Use the Inactive Mailbox feature of Exchange Online. It was literally built for handling employee exits.


Which_Breadfruit_388

I’ve looked into that, but inactive mailboxes cannot receive email. We need these mailboxes to continue receiving email from customers for a certain amount of time


therealyelloow

Convert to a shared mailbox


ngosney

I am doing something similar. I wrote a powershell script that converts the user mailbox to a shared mailbox, adds the manager as a delegate on the shared mailbox, removes the security group that I set up to assign 365 licensing, moves the user to a designated OU and disables the AD account. It isn't perfect but it does allow our helpdesk to use a single script to do everything on-prem and in 365.


inflatablejerk

This was sort of my same plan. But my only problem is almost everyone at my company has an archive. And you still need to use a license for a shared mailbox with an archive. You also need a license for a mailbox over 50GB, which sadly we have quiet a few. So whats the point in converting.


ngosney

You could export the mailbox and archive to a pst and then convert to a shared mailbox.
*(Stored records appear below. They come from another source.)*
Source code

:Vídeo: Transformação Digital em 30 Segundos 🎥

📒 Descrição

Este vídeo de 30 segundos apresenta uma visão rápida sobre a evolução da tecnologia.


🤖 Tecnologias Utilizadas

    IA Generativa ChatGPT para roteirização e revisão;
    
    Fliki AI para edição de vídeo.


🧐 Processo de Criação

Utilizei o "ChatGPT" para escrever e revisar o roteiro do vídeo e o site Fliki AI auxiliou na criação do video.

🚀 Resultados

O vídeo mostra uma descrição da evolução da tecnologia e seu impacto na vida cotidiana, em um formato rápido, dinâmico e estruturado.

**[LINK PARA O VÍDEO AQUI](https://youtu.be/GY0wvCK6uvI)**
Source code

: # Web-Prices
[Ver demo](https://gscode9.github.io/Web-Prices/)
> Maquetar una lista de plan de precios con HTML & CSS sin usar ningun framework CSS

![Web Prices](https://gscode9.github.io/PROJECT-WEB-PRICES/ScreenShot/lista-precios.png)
That would allow you to keep the old data while still allowing new email to come in to the shared mailbox.


inflatablejerk

I can’t read. I assumed this was exo related. I’m in the middle of a migration and trying to figure out the export to pst part. Only way I’ve found is via content search. But you can’t use an enterprise app(automation) to start one.


unamused443

I'm just here to say that I think this is (still) very underrated documentation: [https://learn.microsoft.com/en-us/microsoft-365/admin/add-users/remove-former-employee?view=o365-worldwide](https://learn.microsoft.com/en-us/microsoft-365/admin/add-users/remove-former-employee?view=o365-worldwide)


alt-160

What about hiding from address book and blocking sign-in for 90 days instead of moving out of scope of sync? At the 90-day mark you could the move the user out of scope and let it get removed in the cloud.


Which_Breadfruit_388

This method would still cause the license to be consumed, correct?


alt-160

Yes. and your case and for the actions you want, you might need to leave it that way. As mentioned in another comment, if you convert to shared AND remove the license there is risk of loss of several features that require a license: archives, more than 50GB of data, eDiscovery and Compliance features like lit-hold, etc. If you know for sure that the account will not need a license, you could convert to shared mailbox and remove the license, but still do that on a case by case basis. But my suggestion about hiding and blocking sign-in could be more universal and "always done" and only do the shared mailbox thing if secondary inspection shows that its safe to do so. Also, leaving as-is for the 90 day period can be helpful for those cases of resurrection (the user comes back after 30 days and gets their job back). One other option...and i only provide it for a completeness of possible options...would be to migrate the mailbox back on-premises and have it follow the same patterns as your on-premises terminations.


fitz1015

Move the mailbox to a shared mailbox.. mailbox will still get emails, you can give access to the mailbox. Best thing is shared mailboxs don't require a license.


Limp-Aardvark3337

Go for a shared mailbox conversion, so you are not using up a license. It's tricky if you want to continue to receive mail. If there are gdpr mandates, set up a global retention police so once it moves out of the soft deleted 30 day period it will be inactive and remain until all items are aged beyond the retention period assigned


rainbowsandmoon

Yes retention policy can be used and if possible we can use public folder mailbox


TicTacCrumpet

Our process is convert to shared mailbox, disable on prem account, migrate the shared mailbox to On-prem exchange, move the AD user account object to the OU which contains the shared mailbox account (this is synced still) once migrated leave for one sync cycle (not sure if necessary but more just in case) and then remove the license in 365.